3.17 Validity of MKPC Shares. The shares of MKPC Common Stock to be
delivered pursuant to this Agreement, when issued in accordance with the
provisions of this Agreement, will be duly authorized, validly issued, fully
paid and nonassessable.
3.18 Full Disclosure. None of the representations and warranties
made by MKPC herein, or in any filing with the SEC, or in any exhibit,
certificate or memorandum furnished or to be furnished by MKPC, or on its
behalf, contains or will contain any untrue statement of material fact, or
omit any material fact the omission of which would be misleading.
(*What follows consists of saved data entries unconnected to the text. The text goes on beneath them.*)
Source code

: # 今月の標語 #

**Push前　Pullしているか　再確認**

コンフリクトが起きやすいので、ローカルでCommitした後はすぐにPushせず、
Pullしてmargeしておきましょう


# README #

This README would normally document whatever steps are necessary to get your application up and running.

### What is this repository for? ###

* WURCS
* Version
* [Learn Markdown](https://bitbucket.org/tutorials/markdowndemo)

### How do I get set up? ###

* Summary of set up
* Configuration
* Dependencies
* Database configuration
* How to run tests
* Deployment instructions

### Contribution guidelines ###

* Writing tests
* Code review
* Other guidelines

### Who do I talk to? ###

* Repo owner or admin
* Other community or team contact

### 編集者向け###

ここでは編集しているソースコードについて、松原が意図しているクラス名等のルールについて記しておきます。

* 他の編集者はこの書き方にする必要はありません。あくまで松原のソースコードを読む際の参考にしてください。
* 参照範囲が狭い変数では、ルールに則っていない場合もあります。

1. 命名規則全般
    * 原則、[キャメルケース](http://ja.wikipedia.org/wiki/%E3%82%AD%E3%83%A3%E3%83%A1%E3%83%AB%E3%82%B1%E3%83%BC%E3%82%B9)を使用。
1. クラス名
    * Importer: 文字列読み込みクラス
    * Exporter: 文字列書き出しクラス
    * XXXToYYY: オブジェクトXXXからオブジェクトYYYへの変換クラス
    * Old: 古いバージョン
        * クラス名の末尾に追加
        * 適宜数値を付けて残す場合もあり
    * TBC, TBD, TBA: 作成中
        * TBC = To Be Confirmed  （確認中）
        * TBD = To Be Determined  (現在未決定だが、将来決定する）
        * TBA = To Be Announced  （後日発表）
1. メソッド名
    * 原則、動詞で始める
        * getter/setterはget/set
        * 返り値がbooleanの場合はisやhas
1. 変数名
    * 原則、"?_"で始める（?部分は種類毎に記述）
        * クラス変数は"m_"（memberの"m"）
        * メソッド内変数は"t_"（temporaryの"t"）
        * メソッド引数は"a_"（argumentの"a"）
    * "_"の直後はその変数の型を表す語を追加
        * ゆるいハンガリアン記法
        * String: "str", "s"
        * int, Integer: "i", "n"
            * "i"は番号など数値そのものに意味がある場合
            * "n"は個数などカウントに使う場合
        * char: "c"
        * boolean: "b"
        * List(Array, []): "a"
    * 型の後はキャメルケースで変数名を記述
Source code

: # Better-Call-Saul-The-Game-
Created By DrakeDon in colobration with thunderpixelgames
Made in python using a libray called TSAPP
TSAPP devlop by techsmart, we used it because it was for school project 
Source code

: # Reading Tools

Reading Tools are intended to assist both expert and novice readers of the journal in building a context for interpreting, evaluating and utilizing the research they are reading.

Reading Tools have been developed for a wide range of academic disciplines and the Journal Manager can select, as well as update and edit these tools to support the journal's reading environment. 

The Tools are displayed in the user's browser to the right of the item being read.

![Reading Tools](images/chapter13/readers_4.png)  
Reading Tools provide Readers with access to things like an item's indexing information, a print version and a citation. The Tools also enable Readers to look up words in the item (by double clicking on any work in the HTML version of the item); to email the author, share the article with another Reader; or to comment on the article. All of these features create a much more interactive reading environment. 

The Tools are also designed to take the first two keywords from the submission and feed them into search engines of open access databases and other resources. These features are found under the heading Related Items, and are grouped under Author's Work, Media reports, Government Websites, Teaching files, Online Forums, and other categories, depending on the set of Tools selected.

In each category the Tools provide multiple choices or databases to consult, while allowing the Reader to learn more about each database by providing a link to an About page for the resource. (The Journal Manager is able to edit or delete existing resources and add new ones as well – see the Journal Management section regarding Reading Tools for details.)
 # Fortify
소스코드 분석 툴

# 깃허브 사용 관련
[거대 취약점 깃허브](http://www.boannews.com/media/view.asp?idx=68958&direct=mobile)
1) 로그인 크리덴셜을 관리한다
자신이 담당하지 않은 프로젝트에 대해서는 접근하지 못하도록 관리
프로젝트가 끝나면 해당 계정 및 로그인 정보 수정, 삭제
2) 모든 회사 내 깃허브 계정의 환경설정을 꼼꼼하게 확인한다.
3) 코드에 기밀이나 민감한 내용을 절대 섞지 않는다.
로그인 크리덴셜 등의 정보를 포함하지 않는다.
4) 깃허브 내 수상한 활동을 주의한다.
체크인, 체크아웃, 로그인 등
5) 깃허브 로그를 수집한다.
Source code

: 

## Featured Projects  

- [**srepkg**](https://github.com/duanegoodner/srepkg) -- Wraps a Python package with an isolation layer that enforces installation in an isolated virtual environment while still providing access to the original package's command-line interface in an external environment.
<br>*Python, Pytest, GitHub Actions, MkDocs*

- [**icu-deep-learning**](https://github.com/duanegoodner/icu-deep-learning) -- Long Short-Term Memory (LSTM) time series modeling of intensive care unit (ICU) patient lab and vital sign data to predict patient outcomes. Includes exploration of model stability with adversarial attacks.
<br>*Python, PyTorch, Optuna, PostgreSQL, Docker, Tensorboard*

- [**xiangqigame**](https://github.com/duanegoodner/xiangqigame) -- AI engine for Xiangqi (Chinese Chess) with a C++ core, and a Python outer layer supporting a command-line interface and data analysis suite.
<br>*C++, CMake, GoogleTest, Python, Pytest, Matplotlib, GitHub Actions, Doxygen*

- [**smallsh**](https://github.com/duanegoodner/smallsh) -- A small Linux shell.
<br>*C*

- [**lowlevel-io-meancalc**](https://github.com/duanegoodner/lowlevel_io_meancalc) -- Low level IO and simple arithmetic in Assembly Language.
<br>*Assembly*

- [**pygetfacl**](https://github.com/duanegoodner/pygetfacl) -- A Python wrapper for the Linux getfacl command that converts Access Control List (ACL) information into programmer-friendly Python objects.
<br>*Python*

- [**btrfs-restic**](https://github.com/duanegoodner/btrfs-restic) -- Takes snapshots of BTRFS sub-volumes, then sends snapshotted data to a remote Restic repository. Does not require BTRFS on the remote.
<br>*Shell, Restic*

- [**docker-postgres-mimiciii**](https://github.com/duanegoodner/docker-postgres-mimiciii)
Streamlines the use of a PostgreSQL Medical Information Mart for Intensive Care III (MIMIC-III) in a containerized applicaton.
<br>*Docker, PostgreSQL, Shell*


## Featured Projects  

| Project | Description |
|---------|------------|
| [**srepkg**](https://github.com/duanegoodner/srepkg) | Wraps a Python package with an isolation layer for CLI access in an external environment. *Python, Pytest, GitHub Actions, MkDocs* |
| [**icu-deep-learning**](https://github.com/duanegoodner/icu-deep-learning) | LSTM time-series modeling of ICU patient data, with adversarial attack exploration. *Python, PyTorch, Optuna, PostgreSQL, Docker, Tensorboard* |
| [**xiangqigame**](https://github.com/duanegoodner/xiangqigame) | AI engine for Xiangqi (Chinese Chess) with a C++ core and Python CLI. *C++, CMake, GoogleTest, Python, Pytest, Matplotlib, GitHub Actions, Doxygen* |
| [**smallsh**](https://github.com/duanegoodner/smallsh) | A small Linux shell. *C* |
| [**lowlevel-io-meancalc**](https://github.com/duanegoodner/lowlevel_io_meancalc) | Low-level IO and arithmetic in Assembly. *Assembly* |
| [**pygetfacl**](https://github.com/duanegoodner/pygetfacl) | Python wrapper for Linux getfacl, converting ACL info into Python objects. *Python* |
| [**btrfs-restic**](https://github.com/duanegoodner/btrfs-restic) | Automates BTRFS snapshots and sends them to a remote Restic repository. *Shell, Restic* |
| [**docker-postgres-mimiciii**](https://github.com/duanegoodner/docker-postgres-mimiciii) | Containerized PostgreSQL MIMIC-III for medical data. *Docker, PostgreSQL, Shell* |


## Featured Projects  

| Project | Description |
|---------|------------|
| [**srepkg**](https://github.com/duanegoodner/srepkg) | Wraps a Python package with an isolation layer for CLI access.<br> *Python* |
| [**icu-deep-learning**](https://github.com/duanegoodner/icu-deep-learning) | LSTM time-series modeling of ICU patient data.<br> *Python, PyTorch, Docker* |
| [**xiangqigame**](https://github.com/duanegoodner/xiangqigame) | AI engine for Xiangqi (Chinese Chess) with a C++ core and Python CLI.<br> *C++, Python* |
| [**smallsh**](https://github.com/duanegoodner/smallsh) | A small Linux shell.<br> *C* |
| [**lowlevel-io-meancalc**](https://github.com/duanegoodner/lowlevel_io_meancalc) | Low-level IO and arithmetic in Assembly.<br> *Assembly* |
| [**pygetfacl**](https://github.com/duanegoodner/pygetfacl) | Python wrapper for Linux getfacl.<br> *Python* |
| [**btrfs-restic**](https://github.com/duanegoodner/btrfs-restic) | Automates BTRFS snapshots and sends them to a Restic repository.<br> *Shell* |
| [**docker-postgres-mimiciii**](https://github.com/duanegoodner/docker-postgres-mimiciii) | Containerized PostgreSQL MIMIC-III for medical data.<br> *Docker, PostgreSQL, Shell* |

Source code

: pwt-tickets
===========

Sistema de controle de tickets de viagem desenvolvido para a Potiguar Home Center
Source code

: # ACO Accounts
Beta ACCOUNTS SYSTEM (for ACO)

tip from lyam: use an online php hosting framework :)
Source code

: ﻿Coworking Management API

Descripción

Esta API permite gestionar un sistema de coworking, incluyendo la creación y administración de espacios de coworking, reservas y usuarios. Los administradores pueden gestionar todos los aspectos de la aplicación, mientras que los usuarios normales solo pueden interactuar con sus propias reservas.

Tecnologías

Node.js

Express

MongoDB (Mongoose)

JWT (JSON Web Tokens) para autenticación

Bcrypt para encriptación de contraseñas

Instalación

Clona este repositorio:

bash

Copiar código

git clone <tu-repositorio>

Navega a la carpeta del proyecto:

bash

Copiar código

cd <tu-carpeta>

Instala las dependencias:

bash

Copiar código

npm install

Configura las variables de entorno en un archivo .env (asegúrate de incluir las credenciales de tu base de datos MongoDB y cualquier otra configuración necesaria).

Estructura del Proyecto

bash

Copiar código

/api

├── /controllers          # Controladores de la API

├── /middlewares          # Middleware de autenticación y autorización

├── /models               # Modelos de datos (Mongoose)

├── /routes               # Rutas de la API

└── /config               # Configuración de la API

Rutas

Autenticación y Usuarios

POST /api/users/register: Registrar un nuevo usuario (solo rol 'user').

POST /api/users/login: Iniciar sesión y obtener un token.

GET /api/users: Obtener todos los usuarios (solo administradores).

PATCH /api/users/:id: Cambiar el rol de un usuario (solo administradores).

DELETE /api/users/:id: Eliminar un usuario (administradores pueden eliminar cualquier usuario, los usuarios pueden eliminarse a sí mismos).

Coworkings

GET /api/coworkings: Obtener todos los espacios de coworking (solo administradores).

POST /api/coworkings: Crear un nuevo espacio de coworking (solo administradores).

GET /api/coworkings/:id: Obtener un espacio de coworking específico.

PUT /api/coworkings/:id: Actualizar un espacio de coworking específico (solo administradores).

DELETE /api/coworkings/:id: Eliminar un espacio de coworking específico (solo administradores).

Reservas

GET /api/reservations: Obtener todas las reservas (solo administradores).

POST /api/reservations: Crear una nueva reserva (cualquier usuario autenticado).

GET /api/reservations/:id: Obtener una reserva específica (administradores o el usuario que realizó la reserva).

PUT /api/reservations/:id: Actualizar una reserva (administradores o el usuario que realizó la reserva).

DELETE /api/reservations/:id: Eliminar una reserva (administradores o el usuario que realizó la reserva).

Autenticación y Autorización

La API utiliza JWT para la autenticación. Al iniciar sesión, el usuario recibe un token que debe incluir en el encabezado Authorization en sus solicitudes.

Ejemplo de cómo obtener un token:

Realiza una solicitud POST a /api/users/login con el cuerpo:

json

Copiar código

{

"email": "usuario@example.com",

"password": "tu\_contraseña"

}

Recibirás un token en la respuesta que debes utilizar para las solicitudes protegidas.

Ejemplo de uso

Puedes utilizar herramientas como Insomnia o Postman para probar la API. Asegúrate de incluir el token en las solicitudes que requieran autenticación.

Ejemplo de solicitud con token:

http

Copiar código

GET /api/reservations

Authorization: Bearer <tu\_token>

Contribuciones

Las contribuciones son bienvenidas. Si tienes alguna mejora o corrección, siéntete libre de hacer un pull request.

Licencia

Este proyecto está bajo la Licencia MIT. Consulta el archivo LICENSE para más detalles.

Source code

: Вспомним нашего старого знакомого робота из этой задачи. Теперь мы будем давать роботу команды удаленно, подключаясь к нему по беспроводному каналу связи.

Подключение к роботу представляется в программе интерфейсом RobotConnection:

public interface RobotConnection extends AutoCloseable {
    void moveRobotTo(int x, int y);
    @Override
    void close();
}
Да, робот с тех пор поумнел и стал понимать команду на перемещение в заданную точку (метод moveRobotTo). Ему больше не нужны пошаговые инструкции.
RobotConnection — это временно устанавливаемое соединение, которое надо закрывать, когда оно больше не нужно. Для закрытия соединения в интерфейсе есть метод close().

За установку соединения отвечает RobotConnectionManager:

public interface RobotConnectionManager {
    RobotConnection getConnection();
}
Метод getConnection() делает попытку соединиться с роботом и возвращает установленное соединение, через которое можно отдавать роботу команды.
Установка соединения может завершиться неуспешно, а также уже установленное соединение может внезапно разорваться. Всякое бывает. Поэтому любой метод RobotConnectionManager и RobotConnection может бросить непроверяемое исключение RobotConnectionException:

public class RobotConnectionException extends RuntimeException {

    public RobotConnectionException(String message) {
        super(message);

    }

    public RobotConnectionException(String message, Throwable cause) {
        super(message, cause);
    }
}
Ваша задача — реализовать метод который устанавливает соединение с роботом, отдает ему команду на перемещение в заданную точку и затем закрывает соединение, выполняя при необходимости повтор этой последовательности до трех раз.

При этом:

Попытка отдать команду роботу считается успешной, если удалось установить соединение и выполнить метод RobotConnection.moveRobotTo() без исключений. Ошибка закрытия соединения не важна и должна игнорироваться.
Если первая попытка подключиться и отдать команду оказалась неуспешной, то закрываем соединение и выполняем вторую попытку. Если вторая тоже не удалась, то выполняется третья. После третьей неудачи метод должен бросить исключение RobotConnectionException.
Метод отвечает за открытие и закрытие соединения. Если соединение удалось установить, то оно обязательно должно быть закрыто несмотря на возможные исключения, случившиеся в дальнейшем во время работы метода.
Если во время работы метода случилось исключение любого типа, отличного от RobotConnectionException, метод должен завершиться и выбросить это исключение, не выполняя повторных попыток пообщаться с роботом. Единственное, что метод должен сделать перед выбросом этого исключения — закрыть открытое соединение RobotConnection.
3.19 Assets. MKPC has good and marketable title to all of its
tangible properties and such tangible properties are not subject to any liens
or encumbrances. The 200,000 shares of Xxxxxxxxxxx.xxx., Inc. which are owned
by MKPC will be transferred to Gencorp Enterprises, Inc. at the Closing in
consideration for Gencorp Enterprises' agreement to cancel all existing debt
owed to it by MKPC.
3.20 Material Contracts and Obligations. Attached hereto on Schedule
3 is a list of all agreements, contracts, indebtedness, liabilities and other
obligations to which MKPC is a party or by which it is bound that are material
to the conduct and operations of its business and properties, which provide
for payments to or by MKPC in excess of $1,000; or which involve transactions
or proposed transactions between MKPC and its officers, directors, affiliates
or any affiliate thereof. Copies of such agreements and contracts and
documentation evidencing such liabilities and other obligations have been made
available for inspection by NetSalon and its counsel. All of such agreements
and contracts are valid, binding and in full force and effect in all material
respects, assuming due execution by the other parties to such agreements and
contracts.
3.21 Consents and Approvals. No consent, approval or authorization
of, or declaration, filing or registration with, any governmental or
regulatory authority is required to be made or obtained by MKPC in connection
with: (a) the execution and delivery by MKPC of its obligations under this
Agreement; (b) the performance by MKPC of its obligations under this
Agreement; or (c) the consummation by MKPC of the transactions contemplated by
this Agreement.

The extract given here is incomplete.